* [What is required] Find the line that contains "Since we have". Restate it and each following line exactly, through the end of the records.

* [Dataset content]
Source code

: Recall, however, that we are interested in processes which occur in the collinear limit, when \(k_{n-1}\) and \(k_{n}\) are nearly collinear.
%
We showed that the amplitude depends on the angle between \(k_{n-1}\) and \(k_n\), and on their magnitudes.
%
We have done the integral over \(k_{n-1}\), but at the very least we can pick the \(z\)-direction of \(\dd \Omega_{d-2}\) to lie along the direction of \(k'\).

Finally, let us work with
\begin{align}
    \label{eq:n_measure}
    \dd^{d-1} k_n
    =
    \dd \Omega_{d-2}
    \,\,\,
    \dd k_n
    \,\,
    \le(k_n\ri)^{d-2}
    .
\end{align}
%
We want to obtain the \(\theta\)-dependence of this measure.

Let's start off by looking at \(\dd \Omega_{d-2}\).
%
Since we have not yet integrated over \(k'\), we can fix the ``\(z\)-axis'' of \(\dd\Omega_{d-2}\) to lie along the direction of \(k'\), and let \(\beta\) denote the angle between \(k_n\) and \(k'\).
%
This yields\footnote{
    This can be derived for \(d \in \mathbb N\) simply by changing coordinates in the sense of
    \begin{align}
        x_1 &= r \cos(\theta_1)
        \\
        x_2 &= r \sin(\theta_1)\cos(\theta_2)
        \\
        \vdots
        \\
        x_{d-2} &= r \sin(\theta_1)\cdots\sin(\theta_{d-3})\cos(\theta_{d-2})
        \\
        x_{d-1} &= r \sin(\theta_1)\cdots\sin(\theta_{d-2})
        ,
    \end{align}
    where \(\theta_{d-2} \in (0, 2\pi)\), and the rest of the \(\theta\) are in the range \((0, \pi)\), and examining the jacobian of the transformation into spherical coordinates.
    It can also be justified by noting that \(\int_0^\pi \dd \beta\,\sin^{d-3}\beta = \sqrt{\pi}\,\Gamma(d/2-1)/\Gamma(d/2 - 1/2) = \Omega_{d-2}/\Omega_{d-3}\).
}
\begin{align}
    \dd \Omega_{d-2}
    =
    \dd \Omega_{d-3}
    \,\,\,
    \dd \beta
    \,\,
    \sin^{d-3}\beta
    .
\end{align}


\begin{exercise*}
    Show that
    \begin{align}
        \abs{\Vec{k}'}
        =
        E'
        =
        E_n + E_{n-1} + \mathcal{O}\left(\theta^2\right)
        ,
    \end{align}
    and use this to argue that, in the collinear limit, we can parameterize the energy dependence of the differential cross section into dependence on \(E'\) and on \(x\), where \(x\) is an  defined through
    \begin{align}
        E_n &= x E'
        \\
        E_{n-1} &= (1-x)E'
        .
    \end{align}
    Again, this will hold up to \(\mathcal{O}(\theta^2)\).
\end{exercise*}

* [Output]
Since we have not yet integrated over \(k'\), we can fix the ``\(z\)-axis'' of \(\dd\Omega_{d-2}\) to lie along the direction of \(k'\), and let \(\beta\) denote the angle between \(k_n\) and \(k'\).
%
This yields\footnote{
    This can be derived for \(d \in \mathbb N\) simply by changing coordinates in the sense of
    \begin{align}
        x_1 &= r \cos(\theta_1)
        \\
        x_2 &= r \sin(\theta_1)\cos(\theta_2)
        \\
        \vdots
        \\
        x_{d-2} &= r \sin(\theta_1)\cdots\sin(\theta_{d-3})\cos(\theta_{d-2})
        \\
        x_{d-1} &= r \sin(\theta_1)\cdots\sin(\theta_{d-2})
        ,
    \end{align}
    where \(\theta_{d-2} \in (0, 2\pi)\), and the rest of the \(\theta\) are in the range \((0, \pi)\), and examining the jacobian of the transformation into spherical coordinates.
    It can also be justified by noting that \(\int_0^\pi \dd \beta\,\sin^{d-3}\beta = \sqrt{\pi}\,\Gamma(d/2-1)/\Gamma(d/2 - 1/2) = \Omega_{d-2}/\Omega_{d-3}\).
}
\begin{align}
    \dd \Omega_{d-2}
    =
    \dd \Omega_{d-3}
    \,\,\,
    \dd \beta
    \,\,
    \sin^{d-3}\beta
    .
\end{align}


\begin{exercise*}
    Show that
    \begin{align}
        \abs{\Vec{k}'}
        =
        E'
        =
        E_n + E_{n-1} + \mathcal{O}\left(\theta^2\right)
        ,
    \end{align}
    and use this to argue that, in the collinear limit, we can parameterize the energy dependence of the differential cross section into dependence on \(E'\) and on \(x\), where \(x\) is an  defined through
    \begin{align}
        E_n &= x E'
        \\
        E_{n-1} &= (1-x)E'
        .
    \end{align}
    Again, this will hold up to \(\mathcal{O}(\theta^2)\).
\end{exercise*}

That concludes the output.